◆ **WHAT YOU SHOULD DO**
Print again, word for word, all of the records below, and leave the pictures out.

◆ **SUPPLIED MATERIAL**
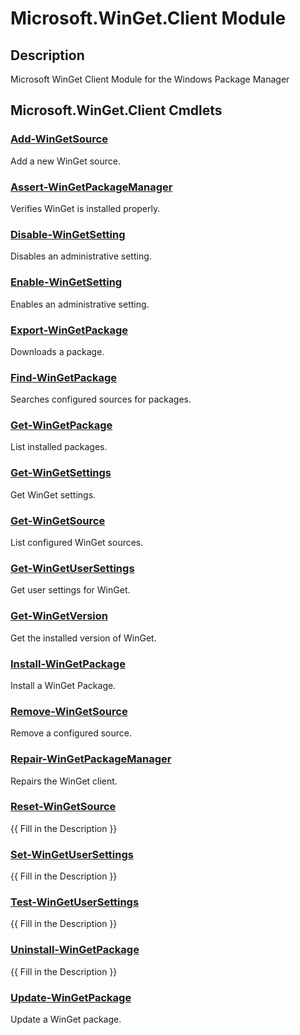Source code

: ﻿---
Module Name: Microsoft.WinGet.Client
Module Guid: e11157e2-cd24-4250-83b8-c6654ea4926a
Download Help Link: 
Help Version: 1.8.0
Locale: en-US
---

# Microsoft.WinGet.Client Module
## Description
Microsoft WinGet Client Module for the Windows Package Manager

## Microsoft.WinGet.Client Cmdlets
### [Add-WinGetSource](Add-WinGetSource.md)
Add a new WinGet source.

### [Assert-WinGetPackageManager](Assert-WinGetPackageManager.md)
Verifies WinGet is installed properly.

### [Disable-WinGetSetting](Disable-WinGetSetting.md)
Disables an administrative setting.

### [Enable-WinGetSetting](Enable-WinGetSetting.md)
Enables an administrative setting.

### [Export-WinGetPackage](Export-WinGetPackage.md)
Downloads a package.

### [Find-WinGetPackage](Find-WinGetPackage.md)
Searches configured sources for packages.

### [Get-WinGetPackage](Get-WinGetPackage.md)
List installed packages.

### [Get-WinGetSettings](Get-WinGetSettings.md)
Get WinGet settings.

### [Get-WinGetSource](Get-WinGetSource.md)
List configured WinGet sources.

### [Get-WinGetUserSettings](Get-WinGetUserSettings.md)
Get user settings for WinGet.

### [Get-WinGetVersion](Get-WinGetVersion.md)
Get the installed version of WinGet.

### [Install-WinGetPackage](Install-WinGetPackage.md)
Install a WinGet Package.

### [Remove-WinGetSource](Remove-WinGetSource.md)
Remove a configured source.

### [Repair-WinGetPackageManager](Repair-WinGetPackageManager.md)
Repairs the WinGet client.

### [Reset-WinGetSource](Reset-WinGetSource.md)
{{ Fill in the Description }}

### [Set-WinGetUserSettings](Set-WinGetUserSettings.md)
{{ Fill in the Description }}

### [Test-WinGetUserSettings](Test-WinGetUserSettings.md)
{{ Fill in the Description }}

### [Uninstall-WinGetPackage](Uninstall-WinGetPackage.md)
{{ Fill in the Description }}

### [Update-WinGetPackage](Update-WinGetPackage.md)
Update a WinGet package.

◆ **YOUR SOLUTION**
Source code

: ﻿---
Module Name: Microsoft.WinGet.Client
Module Guid: e11157e2-cd24-4250-83b8-c6654ea4926a
Download Help Link: 
Help Version: 1.8.0
Locale: en-US
---

# Microsoft.WinGet.Client Module
## Description
Microsoft WinGet Client Module for the Windows Package Manager

## Microsoft.WinGet.Client Cmdlets
### [Add-WinGetSource](Add-WinGetSource.md)
Add a new WinGet source.

### [Assert-WinGetPackageManager](Assert-WinGetPackageManager.md)
Verifies WinGet is installed properly.

### [Disable-WinGetSetting](Disable-WinGetSetting.md)
Disables an administrative setting.

### [Enable-WinGetSetting](Enable-WinGetSetting.md)
Enables an administrative setting.

### [Export-WinGetPackage](Export-WinGetPackage.md)
Downloads a package.

### [Find-WinGetPackage](Find-WinGetPackage.md)
Searches configured sources for packages.

### [Get-WinGetPackage](Get-WinGetPackage.md)
List installed packages.

### [Get-WinGetSettings](Get-WinGetSettings.md)
Get WinGet settings.

### [Get-WinGetSource](Get-WinGetSource.md)
List configured WinGet sources.

### [Get-WinGetUserSettings](Get-WinGetUserSettings.md)
Get user settings for WinGet.

### [Get-WinGetVersion](Get-WinGetVersion.md)
Get the installed version of WinGet.

### [Install-WinGetPackage](Install-WinGetPackage.md)
Install a WinGet Package.

### [Remove-WinGetSource](Remove-WinGetSource.md)
Remove a configured source.

### [Repair-WinGetPackageManager](Repair-WinGetPackageManager.md)
Repairs the WinGet client.

### [Reset-WinGetSource](Reset-WinGetSource.md)
{{ Fill in the Description }}

### [Set-WinGetUserSettings](Set-WinGetUserSettings.md)
{{ Fill in the Description }}

### [Test-WinGetUserSettings](Test-WinGetUserSettings.md)
{{ Fill in the Description }}

### [Uninstall-WinGetPackage](Uninstall-WinGetPackage.md)
{{ Fill in the Description }}

### [Update-WinGetPackage](Update-WinGetPackage.md)
Update a WinGet package.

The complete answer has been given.